> [Exercise]:
Extract each line holding the word "fivem" from the entries.

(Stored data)
· · · · ·

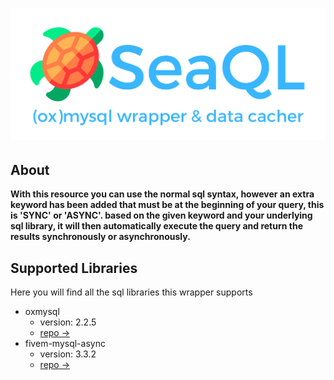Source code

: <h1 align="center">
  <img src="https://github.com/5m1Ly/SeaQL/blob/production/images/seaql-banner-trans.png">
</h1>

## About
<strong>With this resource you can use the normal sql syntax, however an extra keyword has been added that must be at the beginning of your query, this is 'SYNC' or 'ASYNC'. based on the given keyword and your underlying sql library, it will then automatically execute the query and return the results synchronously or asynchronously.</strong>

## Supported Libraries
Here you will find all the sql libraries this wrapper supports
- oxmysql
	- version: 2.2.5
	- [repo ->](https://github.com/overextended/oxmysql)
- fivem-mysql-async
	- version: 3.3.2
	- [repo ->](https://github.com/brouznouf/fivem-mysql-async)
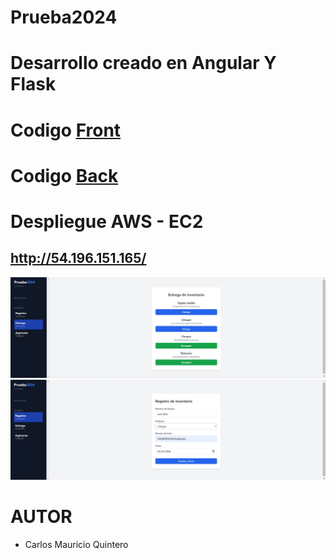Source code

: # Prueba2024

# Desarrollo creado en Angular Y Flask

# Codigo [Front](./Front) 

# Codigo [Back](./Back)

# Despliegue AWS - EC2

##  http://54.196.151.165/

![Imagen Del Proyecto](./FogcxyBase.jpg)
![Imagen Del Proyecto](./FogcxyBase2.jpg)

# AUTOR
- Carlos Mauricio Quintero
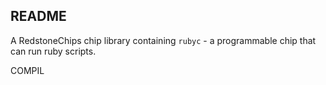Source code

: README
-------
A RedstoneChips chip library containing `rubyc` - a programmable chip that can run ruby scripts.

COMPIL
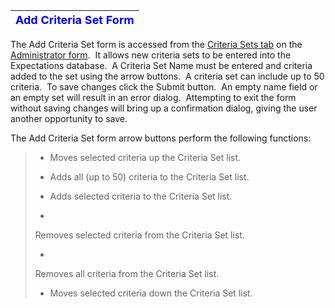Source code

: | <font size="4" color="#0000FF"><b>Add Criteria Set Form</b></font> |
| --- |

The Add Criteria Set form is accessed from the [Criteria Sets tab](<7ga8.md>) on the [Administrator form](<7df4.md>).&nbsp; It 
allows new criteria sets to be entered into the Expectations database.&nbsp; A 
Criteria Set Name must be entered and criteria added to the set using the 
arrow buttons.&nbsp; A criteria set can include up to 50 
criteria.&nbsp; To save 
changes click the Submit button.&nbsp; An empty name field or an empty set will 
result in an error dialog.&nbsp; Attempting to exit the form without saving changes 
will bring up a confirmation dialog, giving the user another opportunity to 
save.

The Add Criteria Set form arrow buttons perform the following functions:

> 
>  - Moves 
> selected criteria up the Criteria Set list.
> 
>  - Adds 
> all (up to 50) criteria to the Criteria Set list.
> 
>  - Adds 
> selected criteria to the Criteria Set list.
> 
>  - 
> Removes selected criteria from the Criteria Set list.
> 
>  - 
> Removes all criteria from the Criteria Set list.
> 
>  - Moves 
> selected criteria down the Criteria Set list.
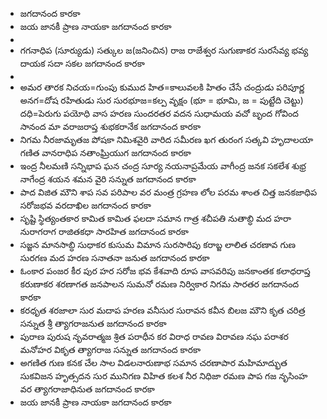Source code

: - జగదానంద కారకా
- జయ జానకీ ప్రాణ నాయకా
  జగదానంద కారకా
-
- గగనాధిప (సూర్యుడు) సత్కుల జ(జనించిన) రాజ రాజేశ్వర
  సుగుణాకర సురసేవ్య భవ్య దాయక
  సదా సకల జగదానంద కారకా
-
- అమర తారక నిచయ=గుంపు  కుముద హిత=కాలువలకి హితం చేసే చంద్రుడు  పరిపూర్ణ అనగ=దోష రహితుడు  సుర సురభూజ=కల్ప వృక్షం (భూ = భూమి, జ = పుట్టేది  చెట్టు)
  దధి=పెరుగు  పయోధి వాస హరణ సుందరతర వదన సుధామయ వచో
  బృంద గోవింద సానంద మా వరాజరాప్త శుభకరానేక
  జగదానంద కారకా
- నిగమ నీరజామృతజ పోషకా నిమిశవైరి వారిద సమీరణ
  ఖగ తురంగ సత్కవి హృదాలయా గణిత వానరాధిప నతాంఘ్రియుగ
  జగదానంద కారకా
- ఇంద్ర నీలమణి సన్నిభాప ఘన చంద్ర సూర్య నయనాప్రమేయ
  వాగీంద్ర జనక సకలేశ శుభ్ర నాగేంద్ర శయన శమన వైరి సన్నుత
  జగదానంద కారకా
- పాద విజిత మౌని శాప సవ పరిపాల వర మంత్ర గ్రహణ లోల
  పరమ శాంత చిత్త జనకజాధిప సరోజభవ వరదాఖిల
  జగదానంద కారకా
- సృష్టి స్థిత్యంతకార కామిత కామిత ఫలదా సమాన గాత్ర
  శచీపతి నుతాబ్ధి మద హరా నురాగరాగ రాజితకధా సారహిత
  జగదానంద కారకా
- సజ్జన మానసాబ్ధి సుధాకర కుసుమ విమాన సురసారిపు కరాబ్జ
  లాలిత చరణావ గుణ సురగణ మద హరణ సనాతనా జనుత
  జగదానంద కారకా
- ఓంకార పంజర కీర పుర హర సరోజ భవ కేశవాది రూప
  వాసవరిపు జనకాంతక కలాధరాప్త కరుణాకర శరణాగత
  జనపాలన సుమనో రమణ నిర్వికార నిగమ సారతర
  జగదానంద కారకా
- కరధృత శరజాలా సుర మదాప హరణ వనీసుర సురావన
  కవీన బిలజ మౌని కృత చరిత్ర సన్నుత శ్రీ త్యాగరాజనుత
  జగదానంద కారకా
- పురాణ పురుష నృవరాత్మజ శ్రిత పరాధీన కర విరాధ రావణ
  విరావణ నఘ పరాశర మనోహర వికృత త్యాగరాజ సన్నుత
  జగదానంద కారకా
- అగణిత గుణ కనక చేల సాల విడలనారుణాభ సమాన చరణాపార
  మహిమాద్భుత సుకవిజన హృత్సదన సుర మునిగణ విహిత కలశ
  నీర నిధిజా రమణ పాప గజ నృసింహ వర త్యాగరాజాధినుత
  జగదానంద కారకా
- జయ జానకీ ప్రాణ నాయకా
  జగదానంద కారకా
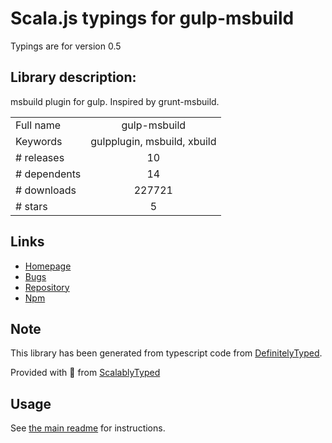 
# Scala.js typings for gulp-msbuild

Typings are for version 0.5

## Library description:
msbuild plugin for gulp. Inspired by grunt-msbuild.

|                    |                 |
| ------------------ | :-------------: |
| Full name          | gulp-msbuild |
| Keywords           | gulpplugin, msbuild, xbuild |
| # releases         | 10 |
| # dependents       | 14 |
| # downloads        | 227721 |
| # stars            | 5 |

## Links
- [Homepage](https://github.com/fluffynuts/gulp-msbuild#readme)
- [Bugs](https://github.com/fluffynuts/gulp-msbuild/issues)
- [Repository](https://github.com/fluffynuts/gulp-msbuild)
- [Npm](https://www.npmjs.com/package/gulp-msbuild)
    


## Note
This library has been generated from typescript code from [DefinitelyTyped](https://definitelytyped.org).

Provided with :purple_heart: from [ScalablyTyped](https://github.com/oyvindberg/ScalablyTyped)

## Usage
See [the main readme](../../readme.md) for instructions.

· · · · ·

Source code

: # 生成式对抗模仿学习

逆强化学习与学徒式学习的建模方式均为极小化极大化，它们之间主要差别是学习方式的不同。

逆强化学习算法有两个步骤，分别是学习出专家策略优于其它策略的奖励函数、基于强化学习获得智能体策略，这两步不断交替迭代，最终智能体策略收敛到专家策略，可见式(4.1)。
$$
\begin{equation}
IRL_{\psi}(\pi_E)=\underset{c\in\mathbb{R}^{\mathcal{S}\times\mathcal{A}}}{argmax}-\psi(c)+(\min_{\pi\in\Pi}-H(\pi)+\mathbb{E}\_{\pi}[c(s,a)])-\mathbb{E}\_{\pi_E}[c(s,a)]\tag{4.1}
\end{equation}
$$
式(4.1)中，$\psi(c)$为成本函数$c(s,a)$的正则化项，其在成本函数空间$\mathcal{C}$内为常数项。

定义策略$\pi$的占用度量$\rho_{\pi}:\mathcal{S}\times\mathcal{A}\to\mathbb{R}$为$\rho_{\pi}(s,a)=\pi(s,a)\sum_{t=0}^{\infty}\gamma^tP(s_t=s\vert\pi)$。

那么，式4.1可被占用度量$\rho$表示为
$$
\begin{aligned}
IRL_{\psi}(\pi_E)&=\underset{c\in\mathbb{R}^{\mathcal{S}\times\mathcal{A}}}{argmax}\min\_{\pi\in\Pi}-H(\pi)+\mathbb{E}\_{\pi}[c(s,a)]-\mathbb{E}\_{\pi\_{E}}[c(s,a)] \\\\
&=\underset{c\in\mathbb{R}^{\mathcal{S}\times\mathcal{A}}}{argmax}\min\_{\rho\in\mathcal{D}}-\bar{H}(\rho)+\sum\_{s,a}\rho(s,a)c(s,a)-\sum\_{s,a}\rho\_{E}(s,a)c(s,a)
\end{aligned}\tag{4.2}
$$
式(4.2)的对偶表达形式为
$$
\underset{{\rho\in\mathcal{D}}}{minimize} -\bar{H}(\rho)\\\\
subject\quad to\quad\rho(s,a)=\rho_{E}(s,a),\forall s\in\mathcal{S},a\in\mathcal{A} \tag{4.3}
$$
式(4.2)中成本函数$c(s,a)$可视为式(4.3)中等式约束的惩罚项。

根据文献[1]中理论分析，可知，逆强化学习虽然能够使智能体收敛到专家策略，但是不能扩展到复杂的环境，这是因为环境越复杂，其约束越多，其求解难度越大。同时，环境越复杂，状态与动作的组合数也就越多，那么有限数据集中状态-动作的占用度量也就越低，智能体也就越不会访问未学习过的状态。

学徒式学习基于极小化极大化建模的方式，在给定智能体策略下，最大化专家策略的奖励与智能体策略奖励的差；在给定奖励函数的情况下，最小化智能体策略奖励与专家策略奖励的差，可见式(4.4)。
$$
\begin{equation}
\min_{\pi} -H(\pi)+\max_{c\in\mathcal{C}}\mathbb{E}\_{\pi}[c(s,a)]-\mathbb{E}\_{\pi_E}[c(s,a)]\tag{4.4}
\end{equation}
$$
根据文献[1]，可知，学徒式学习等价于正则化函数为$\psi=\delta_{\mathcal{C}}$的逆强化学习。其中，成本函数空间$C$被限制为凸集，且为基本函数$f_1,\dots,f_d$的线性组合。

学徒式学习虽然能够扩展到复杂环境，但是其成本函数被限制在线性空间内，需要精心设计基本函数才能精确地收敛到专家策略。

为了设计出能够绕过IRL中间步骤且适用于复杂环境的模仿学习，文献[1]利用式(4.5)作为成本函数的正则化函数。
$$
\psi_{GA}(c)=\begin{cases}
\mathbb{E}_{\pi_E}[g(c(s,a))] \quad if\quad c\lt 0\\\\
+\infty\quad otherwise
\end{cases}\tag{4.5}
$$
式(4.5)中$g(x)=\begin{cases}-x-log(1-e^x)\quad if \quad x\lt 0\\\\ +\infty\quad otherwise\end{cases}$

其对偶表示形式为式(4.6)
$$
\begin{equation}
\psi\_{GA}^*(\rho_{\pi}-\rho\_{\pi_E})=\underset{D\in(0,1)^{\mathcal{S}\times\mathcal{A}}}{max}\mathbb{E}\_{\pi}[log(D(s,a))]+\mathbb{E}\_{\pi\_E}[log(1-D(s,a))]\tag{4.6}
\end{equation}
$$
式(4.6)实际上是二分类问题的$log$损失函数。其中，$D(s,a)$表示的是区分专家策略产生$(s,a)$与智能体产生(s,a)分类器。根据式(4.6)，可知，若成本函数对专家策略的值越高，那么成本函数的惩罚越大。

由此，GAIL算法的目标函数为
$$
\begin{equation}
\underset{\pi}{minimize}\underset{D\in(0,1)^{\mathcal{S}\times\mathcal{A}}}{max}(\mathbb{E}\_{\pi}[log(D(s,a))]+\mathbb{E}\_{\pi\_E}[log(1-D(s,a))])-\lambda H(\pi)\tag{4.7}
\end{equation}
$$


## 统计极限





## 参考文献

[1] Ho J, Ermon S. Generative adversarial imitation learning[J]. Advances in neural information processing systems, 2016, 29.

· · · · ·

> [Response to this task]:
- fivem-mysql-async
	- [repo ->](https://github.com/brouznouf/fivem-mysql-async)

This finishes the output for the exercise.